== About this exercise ==
Set every record down again, exactly and completely.

*** Provided entries Section Begins ***

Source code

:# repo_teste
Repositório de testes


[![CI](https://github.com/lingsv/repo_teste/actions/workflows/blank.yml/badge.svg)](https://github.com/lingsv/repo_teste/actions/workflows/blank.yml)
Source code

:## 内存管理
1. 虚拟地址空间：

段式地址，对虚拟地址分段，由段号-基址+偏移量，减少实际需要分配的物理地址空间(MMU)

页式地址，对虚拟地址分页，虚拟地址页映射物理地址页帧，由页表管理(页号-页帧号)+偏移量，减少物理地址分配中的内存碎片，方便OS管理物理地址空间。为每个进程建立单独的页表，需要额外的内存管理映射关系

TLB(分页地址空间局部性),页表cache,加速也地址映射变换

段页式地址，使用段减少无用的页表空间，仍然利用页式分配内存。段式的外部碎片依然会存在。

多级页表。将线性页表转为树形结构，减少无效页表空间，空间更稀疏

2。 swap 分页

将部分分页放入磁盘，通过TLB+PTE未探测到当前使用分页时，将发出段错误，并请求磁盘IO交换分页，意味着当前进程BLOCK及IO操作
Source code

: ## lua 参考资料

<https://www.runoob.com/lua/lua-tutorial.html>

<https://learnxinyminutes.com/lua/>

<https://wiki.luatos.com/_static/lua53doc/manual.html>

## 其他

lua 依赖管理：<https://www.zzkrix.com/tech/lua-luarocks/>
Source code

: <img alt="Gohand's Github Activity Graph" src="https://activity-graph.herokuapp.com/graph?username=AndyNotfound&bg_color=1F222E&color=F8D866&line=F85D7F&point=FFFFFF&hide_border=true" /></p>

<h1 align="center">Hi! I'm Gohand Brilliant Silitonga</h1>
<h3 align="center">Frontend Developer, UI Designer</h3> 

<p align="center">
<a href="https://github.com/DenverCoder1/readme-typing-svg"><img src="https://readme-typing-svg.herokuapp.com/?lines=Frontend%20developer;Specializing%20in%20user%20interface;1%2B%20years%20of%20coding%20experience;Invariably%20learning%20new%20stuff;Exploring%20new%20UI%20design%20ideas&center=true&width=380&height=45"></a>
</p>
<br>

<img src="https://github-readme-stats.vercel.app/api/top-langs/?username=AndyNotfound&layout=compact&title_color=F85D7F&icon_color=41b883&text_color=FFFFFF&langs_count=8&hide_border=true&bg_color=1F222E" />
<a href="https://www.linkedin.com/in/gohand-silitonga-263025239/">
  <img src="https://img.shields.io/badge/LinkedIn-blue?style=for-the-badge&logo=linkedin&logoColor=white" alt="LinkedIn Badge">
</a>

*** Provided entries Section Ends ***

== Worked solution ==
Source code

:# repo_teste
Repositório de testes


[![CI](https://github.com/lingsv/repo_teste/actions/workflows/blank.yml/badge.svg)](https://github.com/lingsv/repo_teste/actions/workflows/blank.yml)
Source code

:## 内存管理
1. 虚拟地址空间：

段式地址，对虚拟地址分段，由段号-基址+偏移量，减少实际需要分配的物理地址空间(MMU)

页式地址，对虚拟地址分页，虚拟地址页映射物理地址页帧，由页表管理(页号-页帧号)+偏移量，减少物理地址分配中的内存碎片，方便OS管理物理地址空间。为每个进程建立单独的页表，需要额外的内存管理映射关系

TLB(分页地址空间局部性),页表cache,加速也地址映射变换

段页式地址，使用段减少无用的页表空间，仍然利用页式分配内存。段式的外部碎片依然会存在。

多级页表。将线性页表转为树形结构，减少无效页表空间，空间更稀疏

2。 swap 分页

将部分分页放入磁盘，通过TLB+PTE未探测到当前使用分页时，将发出段错误，并请求磁盘IO交换分页，意味着当前进程BLOCK及IO操作
Source code

: ## lua 参考资料

<https://www.runoob.com/lua/lua-tutorial.html>

<https://learnxinyminutes.com/lua/>

<https://wiki.luatos.com/_static/lua53doc/manual.html>

## 其他

lua 依赖管理：<https://www.zzkrix.com/tech/lua-luarocks/>
Source code

: <img alt="Gohand's Github Activity Graph" src="https://activity-graph.herokuapp.com/graph?username=AndyNotfound&bg_color=1F222E&color=F8D866&line=F85D7F&point=FFFFFF&hide_border=true" /></p>

<h1 align="center">Hi! I'm Gohand Brilliant Silitonga</h1>
<h3 align="center">Frontend Developer, UI Designer</h3> 

<p align="center">
<a href="https://github.com/DenverCoder1/readme-typing-svg"><img src="https://readme-typing-svg.herokuapp.com/?lines=Frontend%20developer;Specializing%20in%20user%20interface;1%2B%20years%20of%20coding%20experience;Invariably%20learning%20new%20stuff;Exploring%20new%20UI%20design%20ideas&center=true&width=380&height=45"></a>
</p>
<br>

<img src="https://github-readme-stats.vercel.app/api/top-langs/?username=AndyNotfound&layout=compact&title_color=F85D7F&icon_color=41b883&text_color=FFFFFF&langs_count=8&hide_border=true&bg_color=1F222E" />
<a href="https://www.linkedin.com/in/gohand-silitonga-263025239/">
  <img src="https://img.shields.io/badge/LinkedIn-blue?style=for-the-badge&logo=linkedin&logoColor=white" alt="LinkedIn Badge">
</a>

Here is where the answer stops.